Disclaimer: Dieser Thread wurde aus dem alten Forum importiert. Daher werden eventuell nicht alle Formatierungen richtig angezeigt. Der ursprüngliche Thread beginnt im zweiten Post dieses Threads.

**Follow-up for Monday 4:15pm Tutorial**

Dear all,

yesterday, I had problems to understand the last ALC example on slide 481. In particular, I got the parentheses wrong.

So, here is an explanation, starting with a simpler example:

students ⊓ ∀audits_course.graduatelevelcourse

This expression describes students for which the following property is true: every course they audit is a graduate-level course.

In other words: students who only audit graduate-level courses

Now to the actual expression:

students ⊓ ∀audits_course.((∃hastutorial.T) ⊑ ∀has_TA.woman)
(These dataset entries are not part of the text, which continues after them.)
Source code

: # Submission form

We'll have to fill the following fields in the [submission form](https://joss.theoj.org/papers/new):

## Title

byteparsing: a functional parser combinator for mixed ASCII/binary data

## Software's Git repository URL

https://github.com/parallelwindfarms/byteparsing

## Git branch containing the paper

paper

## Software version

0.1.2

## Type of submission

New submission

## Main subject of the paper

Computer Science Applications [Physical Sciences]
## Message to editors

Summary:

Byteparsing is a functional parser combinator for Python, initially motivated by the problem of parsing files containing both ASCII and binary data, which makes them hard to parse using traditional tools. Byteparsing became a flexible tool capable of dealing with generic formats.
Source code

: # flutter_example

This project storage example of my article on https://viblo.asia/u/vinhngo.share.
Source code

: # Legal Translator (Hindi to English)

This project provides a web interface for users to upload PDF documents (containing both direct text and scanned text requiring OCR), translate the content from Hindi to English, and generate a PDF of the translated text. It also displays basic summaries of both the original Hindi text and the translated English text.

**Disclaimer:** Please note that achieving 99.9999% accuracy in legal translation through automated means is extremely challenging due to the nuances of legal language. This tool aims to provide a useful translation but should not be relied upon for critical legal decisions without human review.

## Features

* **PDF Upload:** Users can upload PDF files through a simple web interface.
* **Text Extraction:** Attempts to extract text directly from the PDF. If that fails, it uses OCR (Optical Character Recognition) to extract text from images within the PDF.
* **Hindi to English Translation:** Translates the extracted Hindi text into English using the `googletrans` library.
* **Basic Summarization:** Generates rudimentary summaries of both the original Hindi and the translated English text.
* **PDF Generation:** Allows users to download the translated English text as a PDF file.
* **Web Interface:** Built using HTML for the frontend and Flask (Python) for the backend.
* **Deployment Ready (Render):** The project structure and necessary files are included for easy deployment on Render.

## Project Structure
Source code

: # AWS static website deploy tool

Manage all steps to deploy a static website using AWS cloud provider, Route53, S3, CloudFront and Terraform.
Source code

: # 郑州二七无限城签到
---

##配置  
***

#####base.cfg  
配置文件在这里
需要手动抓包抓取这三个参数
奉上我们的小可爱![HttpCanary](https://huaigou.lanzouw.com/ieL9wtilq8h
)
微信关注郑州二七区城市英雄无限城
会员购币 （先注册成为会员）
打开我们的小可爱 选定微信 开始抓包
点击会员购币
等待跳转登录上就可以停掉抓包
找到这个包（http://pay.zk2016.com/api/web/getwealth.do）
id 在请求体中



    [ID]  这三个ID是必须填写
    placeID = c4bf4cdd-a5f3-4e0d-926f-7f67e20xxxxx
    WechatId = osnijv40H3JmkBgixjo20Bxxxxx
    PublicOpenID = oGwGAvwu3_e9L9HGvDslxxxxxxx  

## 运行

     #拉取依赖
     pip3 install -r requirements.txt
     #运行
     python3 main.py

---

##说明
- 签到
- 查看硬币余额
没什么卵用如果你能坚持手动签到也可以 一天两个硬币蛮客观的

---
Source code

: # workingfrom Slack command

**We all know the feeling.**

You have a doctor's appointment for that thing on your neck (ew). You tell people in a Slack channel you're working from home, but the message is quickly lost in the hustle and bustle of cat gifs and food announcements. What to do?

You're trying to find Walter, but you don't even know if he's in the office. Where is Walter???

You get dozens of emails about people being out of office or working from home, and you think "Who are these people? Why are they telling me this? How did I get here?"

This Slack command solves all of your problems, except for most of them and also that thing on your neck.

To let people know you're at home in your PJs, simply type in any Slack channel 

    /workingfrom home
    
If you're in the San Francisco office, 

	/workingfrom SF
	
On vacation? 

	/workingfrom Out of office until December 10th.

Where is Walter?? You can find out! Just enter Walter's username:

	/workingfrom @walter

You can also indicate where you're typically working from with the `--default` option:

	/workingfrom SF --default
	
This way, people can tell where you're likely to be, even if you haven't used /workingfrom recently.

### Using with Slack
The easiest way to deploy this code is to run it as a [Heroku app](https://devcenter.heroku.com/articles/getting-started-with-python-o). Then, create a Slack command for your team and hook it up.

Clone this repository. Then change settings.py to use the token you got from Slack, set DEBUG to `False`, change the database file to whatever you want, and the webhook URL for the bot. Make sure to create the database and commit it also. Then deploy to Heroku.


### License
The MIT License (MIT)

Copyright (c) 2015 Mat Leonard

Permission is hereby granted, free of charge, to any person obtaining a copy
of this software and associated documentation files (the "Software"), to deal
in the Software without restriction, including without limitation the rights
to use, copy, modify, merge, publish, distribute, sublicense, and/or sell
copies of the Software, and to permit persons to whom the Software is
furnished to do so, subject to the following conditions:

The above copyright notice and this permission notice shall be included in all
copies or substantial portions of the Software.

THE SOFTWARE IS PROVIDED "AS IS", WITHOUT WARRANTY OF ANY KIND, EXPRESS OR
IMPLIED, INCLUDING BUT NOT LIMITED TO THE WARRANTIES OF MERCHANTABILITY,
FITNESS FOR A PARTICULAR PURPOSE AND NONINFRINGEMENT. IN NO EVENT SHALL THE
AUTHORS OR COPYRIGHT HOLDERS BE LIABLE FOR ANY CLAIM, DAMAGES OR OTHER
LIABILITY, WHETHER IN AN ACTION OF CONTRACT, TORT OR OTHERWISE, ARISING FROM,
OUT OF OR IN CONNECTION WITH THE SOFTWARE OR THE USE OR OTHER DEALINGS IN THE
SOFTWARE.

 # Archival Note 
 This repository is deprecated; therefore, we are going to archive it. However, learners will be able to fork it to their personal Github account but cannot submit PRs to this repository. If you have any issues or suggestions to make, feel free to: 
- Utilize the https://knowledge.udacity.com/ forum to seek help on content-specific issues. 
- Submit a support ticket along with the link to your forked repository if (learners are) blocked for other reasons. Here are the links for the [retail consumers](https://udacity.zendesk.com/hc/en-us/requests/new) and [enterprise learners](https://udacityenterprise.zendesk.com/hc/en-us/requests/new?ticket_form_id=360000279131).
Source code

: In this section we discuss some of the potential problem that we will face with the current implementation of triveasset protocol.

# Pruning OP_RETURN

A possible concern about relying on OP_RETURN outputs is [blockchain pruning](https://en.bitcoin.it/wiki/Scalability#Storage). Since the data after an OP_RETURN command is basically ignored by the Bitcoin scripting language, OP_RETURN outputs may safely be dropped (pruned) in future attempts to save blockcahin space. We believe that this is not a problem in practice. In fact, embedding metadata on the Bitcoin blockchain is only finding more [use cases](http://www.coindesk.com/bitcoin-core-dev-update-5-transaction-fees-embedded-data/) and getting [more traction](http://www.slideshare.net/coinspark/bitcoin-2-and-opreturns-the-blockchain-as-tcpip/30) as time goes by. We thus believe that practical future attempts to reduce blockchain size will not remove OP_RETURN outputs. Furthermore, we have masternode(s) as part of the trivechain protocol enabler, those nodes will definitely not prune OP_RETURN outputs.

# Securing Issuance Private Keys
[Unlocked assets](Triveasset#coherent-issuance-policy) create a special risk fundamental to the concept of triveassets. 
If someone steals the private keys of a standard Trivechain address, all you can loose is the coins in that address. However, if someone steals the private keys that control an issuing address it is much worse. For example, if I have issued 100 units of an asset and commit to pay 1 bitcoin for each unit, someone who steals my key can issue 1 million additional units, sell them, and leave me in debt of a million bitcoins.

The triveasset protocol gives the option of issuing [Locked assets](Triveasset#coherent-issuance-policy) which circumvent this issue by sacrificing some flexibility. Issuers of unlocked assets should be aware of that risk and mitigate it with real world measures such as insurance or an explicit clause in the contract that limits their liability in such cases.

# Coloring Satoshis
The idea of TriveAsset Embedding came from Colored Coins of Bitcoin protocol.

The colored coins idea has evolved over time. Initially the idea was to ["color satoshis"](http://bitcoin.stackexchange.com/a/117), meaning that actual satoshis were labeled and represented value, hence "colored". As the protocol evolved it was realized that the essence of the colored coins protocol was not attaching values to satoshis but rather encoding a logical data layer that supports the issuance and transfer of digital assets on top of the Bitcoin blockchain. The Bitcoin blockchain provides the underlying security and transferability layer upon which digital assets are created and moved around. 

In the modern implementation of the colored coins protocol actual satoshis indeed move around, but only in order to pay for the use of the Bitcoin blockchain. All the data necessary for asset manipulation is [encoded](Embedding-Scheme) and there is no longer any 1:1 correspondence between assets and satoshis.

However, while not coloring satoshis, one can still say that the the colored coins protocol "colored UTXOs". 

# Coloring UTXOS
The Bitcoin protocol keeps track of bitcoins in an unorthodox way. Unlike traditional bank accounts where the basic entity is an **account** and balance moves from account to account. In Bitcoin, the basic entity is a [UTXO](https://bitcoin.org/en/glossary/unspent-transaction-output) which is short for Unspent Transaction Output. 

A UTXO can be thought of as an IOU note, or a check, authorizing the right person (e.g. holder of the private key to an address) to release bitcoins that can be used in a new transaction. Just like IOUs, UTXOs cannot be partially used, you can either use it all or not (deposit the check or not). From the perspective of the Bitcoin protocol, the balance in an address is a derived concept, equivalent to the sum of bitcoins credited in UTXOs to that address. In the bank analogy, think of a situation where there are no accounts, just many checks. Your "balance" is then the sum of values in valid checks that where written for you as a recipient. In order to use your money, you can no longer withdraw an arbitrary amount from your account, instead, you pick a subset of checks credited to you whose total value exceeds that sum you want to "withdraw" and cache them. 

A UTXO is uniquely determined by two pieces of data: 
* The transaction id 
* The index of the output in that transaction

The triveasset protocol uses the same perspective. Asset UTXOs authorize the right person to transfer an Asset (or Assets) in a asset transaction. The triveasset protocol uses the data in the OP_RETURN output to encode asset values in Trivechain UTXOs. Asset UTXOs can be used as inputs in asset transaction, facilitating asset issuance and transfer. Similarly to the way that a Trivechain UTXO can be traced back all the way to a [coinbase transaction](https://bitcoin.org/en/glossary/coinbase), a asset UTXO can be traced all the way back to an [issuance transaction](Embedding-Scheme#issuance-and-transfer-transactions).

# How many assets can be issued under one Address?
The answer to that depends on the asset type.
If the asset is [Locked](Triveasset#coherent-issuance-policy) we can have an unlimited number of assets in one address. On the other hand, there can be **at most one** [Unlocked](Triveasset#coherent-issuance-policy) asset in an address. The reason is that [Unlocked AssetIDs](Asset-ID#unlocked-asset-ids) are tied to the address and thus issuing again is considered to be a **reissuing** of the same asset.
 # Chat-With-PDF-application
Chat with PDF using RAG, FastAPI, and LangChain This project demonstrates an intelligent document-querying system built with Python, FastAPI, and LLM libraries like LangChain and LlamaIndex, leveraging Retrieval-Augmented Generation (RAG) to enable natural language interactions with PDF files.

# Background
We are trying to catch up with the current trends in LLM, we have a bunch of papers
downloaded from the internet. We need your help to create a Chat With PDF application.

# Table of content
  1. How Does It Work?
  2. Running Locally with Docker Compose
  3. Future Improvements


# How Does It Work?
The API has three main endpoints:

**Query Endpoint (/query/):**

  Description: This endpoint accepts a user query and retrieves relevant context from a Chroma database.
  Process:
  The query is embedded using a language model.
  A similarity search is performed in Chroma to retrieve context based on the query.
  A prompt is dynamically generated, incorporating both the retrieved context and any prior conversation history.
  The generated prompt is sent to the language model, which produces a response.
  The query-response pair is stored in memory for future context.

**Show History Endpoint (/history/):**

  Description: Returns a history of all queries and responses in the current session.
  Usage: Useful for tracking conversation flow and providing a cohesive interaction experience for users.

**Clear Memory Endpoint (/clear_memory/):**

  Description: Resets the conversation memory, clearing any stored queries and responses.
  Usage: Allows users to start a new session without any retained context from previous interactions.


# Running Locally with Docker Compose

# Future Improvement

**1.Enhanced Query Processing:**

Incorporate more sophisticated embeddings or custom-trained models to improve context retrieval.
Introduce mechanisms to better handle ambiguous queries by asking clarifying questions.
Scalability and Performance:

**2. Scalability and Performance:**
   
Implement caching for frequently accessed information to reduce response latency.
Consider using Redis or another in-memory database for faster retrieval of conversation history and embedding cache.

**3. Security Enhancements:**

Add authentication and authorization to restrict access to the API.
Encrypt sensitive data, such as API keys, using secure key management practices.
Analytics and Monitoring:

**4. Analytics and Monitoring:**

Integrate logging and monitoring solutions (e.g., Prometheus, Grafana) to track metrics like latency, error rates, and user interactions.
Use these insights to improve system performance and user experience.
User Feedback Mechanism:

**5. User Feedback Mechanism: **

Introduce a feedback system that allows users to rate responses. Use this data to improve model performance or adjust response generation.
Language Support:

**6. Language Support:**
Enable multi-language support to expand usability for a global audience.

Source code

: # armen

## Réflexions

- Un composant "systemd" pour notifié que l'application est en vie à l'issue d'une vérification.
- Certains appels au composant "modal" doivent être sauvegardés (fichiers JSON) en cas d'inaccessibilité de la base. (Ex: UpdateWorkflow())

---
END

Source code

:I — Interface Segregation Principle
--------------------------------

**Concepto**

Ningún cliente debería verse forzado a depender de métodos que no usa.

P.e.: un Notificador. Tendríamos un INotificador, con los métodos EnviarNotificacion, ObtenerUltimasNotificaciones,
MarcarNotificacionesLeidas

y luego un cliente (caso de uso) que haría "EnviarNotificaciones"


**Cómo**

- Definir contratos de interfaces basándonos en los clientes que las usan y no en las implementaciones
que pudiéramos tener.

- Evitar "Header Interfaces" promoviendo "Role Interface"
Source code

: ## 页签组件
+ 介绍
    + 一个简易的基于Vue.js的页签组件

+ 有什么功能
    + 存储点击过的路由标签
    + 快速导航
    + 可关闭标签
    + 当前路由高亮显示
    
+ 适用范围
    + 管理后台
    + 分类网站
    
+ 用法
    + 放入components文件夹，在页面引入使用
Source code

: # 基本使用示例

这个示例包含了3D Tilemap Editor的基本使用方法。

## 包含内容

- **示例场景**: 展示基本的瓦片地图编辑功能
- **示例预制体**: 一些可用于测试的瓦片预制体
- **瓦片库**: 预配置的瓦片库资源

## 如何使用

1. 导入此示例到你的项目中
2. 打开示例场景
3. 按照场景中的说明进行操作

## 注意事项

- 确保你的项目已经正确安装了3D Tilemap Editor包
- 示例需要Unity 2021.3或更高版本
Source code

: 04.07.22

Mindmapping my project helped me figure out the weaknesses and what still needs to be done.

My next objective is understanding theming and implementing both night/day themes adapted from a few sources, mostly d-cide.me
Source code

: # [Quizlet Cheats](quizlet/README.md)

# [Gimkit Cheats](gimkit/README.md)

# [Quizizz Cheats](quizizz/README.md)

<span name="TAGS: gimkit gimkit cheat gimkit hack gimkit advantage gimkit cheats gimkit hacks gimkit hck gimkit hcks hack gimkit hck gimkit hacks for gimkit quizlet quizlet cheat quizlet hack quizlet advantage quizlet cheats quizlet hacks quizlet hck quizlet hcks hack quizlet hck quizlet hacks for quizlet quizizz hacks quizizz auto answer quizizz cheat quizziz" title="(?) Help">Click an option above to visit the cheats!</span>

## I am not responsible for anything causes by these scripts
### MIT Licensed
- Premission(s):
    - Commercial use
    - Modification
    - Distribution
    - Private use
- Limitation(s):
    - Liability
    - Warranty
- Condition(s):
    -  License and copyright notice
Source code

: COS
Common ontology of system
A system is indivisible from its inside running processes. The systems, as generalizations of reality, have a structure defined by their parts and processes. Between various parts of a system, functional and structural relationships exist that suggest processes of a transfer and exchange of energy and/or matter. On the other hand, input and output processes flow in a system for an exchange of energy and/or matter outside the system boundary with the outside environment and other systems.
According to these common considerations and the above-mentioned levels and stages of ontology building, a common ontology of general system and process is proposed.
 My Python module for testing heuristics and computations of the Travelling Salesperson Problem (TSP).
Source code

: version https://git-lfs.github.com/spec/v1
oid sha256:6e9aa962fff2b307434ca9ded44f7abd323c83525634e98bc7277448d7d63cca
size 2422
This describes students who only audit courses in category X, where X is (∃hastutorial.T) ⊑ ∀has_TA.woman.

A ⊑ B is defined as complement(A) ⊔ B. For more details see this thread: https://fsi.cs.fau.de/forum/thread/18212-Tableau-Contains-relation-in-NNF

T corresponds to the full set, so ∃hastutorial.T matches anything that has a tutorial. Therefore, c : (∃hastutorial.T) ⊑ ∀has_TA.woman means that c either doesn’t have a tutorial or all its TAs are women.

So the entire concept stands for ‘students that only audit courses that either have no tutorial or tutorials that are TAed by women’.

There was one other discussion we had: ternary (or more generally n-ary) constraints in a constraint network can be translated into binary constraints. This is briefly mentioned on slide 231.

Since I don’t understand that explanation, here is a different one:

Let’s say we have three Variables: X1, X2, X3 and we have a ternary constraint C on them.

So C ⊆ X1 x X2 x X3.

We can create an equivalent binary constraint network by removing C and instead introducing a new variable Y, which has the elements of C in the domain.

Now we add binary constraints C1 ⊆ X1 x Y, C2 ⊆ X2 x Y, C3 ⊆ X3 x Y, which require that the value C1 equals the first element of the value of Y etc.

A more detailed explanation can be found here: https://ktiml.mff.cuni.cz/~bartak/constraints/binary.html

Frederik

Thanks for the follow up!

I have one very minor question remaining:

Could be nitpicking, but wouldn’t this be „more“ correct, since in the expression ((∃hastutorial.T) ⊑ ∀has_TA.woman) we’re talking about courses, and not tutorials?

Yes, I think you’re completely right there.

Thanks for pointing it out!